De esta manera, el número de historias que atraviesan una comunidad son casi infinitas: concretamente el resultante exponencial del conjunto total de nodos interelacionados. De entre todas ellas, solo pueden ser tenidas como arte aquellas que apunten a un afuera, aquellas que cifren su potencial en la posibilidad de salir de aquí. Claro que, y esto hay que tenerlo claro para –sobre todo- no engañarnos ni engañar al personal, salir de este aquí es imposible: no hay nada más ideológico que sopesar la posibilidad de una salida. Esto quiere decir que la práctica artística hay que realizarla desde el fracaso como estadio fundamental (de ahí la cada vez mayor profundidad de Bartleby como tótem de este arte de la fuga imposible) y que la tan cacareada influencia del arte en la vida real hay que ponerlo entre paréntesis: no es en absoluto claro que el éxito del arte radique en su capacidad de transformación de lo real (¿no será ese ‘afuera’ otra cosa que un espejismo ideológico?), sino, más bien, en mostrar ese afuera sin pretender nunca alcanzarlo.
La habitación propia como lucha racial (Lili Reynaud-Dewar)
Mostrar, señalar el afuera, pero siempre desde dentro, porque lo que está fuera, por definición, no puede ser dicho, no puede contarse, no puede ser más que experimentado. Wittgenstein tenía razón: si el mundo es todo lo que acontece, lo que no puede ser dicho es que no acontece, lo que es impensable.

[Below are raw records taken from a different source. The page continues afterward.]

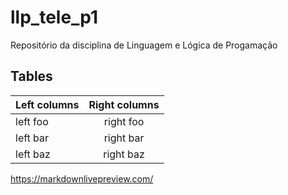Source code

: # llp_tele_p1
Repositório da disciplina de Linguagem e Lógica de Progamação

## Tables

| Left columns  | Right columns |
| ------------- |:-------------:|
| left foo      | right foo     |
| left bar      | right bar     |
| left baz      | right baz     |

https://markdownlivepreview.com/
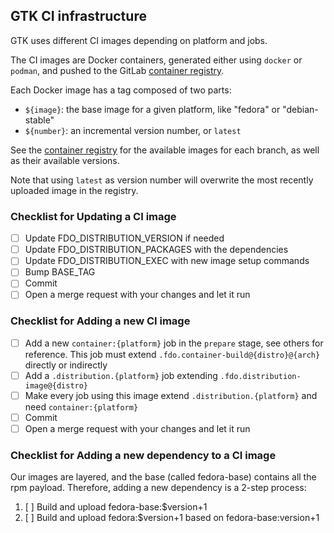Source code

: ## GTK CI infrastructure

GTK uses different CI images depending on platform and jobs.

The CI images are Docker containers, generated either using `docker` or
`podman`, and pushed to the GitLab [container registry][registry].

Each Docker image has a tag composed of two parts:

 - `${image}`: the base image for a given platform, like "fedora" or
   "debian-stable"
 - `${number}`: an incremental version number, or `latest`

See the [container registry][registry] for the available images for each
branch, as well as their available versions.

Note that using `latest` as version number will overwrite the most
recently uploaded image in the registry.

### Checklist for Updating a CI image

 - [ ] Update FDO_DISTRIBUTION_VERSION if needed
 - [ ] Update FDO_DISTRIBUTION_PACKAGES with the dependencies
 - [ ] Update FDO_DISTRIBUTION_EXEC with new image setup commands
 - [ ] Bump BASE_TAG
 - [ ] Commit
 - [ ] Open a merge request with your changes and let it run

### Checklist for Adding a new CI image

 - [ ] Add a new `container:{platform}` job in the `prepare` stage, see
   others for reference. This job must extend
   `.fdo.container-build@{distro}@{arch}` directly or indirectly
 - [ ] Add a `.distribution.{platform}` job extending
   `.fdo.distribution-image@{distro}`
 - [ ] Make every job using this image extend `.distribution.{platform}`
   and need `container:{platform}`
 - [ ] Commit
 - [ ] Open a merge request with your changes and let it run

### Checklist for Adding a new dependency to a CI image

Our images are layered, and the base (called fedora-base) contains
all the rpm payload. Therefore, adding a new dependency is a 2-step
process:

 1. [ ] Build and upload fedora-base:$version+1
 1. [ ] Build and upload fedora:$version+1 based on fedora-base:version+1

[registry]: https://gitlab.gnome.org/GNOME/gtk/container_registry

Pero, antes que él, Nietzsche: es el lenguaje el que determina nuestra visión de la realidad; si el modo de construcción lingüístico fuese otro, nosotros seríamos otros y otras nuestras historias.
Y ahí estamos nosotros, últimos hombres de un tiempo que no termina por llegar, epílogos de un decir que no deja de decir como papagayos una misma nada, un decir que dice justo lo que calla: que no hay modo de salir. Entonces, volviendo al principio, la respuesta es sí: siempre estamos contándonos la misma historia, la única que podemos contarnos. Sólo que dicha narración es infinita: siempre cabe la posibilidad de un nuevo decir que diga lo mismo peor de modo diferente, que señale y que arroje luz a una nueva porción de afuera que, aunque inasible, es lo que, en el fondo nos sostiene. Eso es el arte: mostrar un decir que no puede ser dicho sino únicamente señalado; establecer una nueva narración para definir mejor los límites de nuestro decir.